--- Data listing ---

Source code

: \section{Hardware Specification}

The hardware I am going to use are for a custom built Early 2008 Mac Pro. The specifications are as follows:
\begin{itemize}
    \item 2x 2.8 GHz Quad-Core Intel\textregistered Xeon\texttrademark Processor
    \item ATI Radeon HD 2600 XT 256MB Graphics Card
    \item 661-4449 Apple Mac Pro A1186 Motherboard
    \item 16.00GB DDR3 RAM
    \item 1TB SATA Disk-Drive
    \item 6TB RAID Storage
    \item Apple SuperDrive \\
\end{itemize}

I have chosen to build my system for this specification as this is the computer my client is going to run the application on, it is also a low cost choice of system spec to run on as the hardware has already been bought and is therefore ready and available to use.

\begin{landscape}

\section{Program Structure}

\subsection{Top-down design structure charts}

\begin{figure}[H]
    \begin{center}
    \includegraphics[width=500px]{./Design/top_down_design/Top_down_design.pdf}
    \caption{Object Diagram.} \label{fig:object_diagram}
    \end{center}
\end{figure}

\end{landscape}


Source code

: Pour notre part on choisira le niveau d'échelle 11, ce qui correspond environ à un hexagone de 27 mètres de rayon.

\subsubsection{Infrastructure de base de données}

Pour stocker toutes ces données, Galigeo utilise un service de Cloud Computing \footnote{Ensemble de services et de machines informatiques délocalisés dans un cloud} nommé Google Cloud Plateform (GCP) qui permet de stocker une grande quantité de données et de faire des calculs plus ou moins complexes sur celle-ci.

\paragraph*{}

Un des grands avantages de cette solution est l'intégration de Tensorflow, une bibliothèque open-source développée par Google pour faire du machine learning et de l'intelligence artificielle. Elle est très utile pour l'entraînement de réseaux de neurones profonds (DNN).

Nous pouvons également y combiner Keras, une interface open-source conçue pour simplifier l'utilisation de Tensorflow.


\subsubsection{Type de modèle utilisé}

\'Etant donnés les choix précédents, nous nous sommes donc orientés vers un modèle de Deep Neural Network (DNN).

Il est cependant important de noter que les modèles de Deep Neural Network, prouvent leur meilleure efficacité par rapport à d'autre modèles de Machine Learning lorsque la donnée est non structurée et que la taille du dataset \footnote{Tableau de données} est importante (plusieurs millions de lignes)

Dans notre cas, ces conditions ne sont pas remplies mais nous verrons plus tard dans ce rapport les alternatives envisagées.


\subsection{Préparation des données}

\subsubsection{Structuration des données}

---

What is needed is a full, exact copy of the records.

Source code

: \section{Hardware Specification}

The hardware I am going to use are for a custom built Early 2008 Mac Pro. The specifications are as follows:
\begin{itemize}
    \item 2x 2.8 GHz Quad-Core Intel\textregistered Xeon\texttrademark Processor
    \item ATI Radeon HD 2600 XT 256MB Graphics Card
    \item 661-4449 Apple Mac Pro A1186 Motherboard
    \item 16.00GB DDR3 RAM
    \item 1TB SATA Disk-Drive
    \item 6TB RAID Storage
    \item Apple SuperDrive \\
\end{itemize}

I have chosen to build my system for this specification as this is the computer my client is going to run the application on, it is also a low cost choice of system spec to run on as the hardware has already been bought and is therefore ready and available to use.

\begin{landscape}

\section{Program Structure}

\subsection{Top-down design structure charts}

\begin{figure}[H]
    \begin{center}
    \includegraphics[width=500px]{./Design/top_down_design/Top_down_design.pdf}
    \caption{Object Diagram.} \label{fig:object_diagram}
    \end{center}
\end{figure}

\end{landscape}


Source code

: Pour notre part on choisira le niveau d'échelle 11, ce qui correspond environ à un hexagone de 27 mètres de rayon.

\subsubsection{Infrastructure de base de données}

Pour stocker toutes ces données, Galigeo utilise un service de Cloud Computing \footnote{Ensemble de services et de machines informatiques délocalisés dans un cloud} nommé Google Cloud Plateform (GCP) qui permet de stocker une grande quantité de données et de faire des calculs plus ou moins complexes sur celle-ci.

\paragraph*{}

Un des grands avantages de cette solution est l'intégration de Tensorflow, une bibliothèque open-source développée par Google pour faire du machine learning et de l'intelligence artificielle. Elle est très utile pour l'entraînement de réseaux de neurones profonds (DNN).

Nous pouvons également y combiner Keras, une interface open-source conçue pour simplifier l'utilisation de Tensorflow.


\subsubsection{Type de modèle utilisé}

\'Etant donnés les choix précédents, nous nous sommes donc orientés vers un modèle de Deep Neural Network (DNN).

Il est cependant important de noter que les modèles de Deep Neural Network, prouvent leur meilleure efficacité par rapport à d'autre modèles de Machine Learning lorsque la donnée est non structurée et que la taille du dataset \footnote{Tableau de données} est importante (plusieurs millions de lignes)

Dans notre cas, ces conditions ne sont pas remplies mais nous verrons plus tard dans ce rapport les alternatives envisagées.


\subsection{Préparation des données}

\subsubsection{Structuration des données}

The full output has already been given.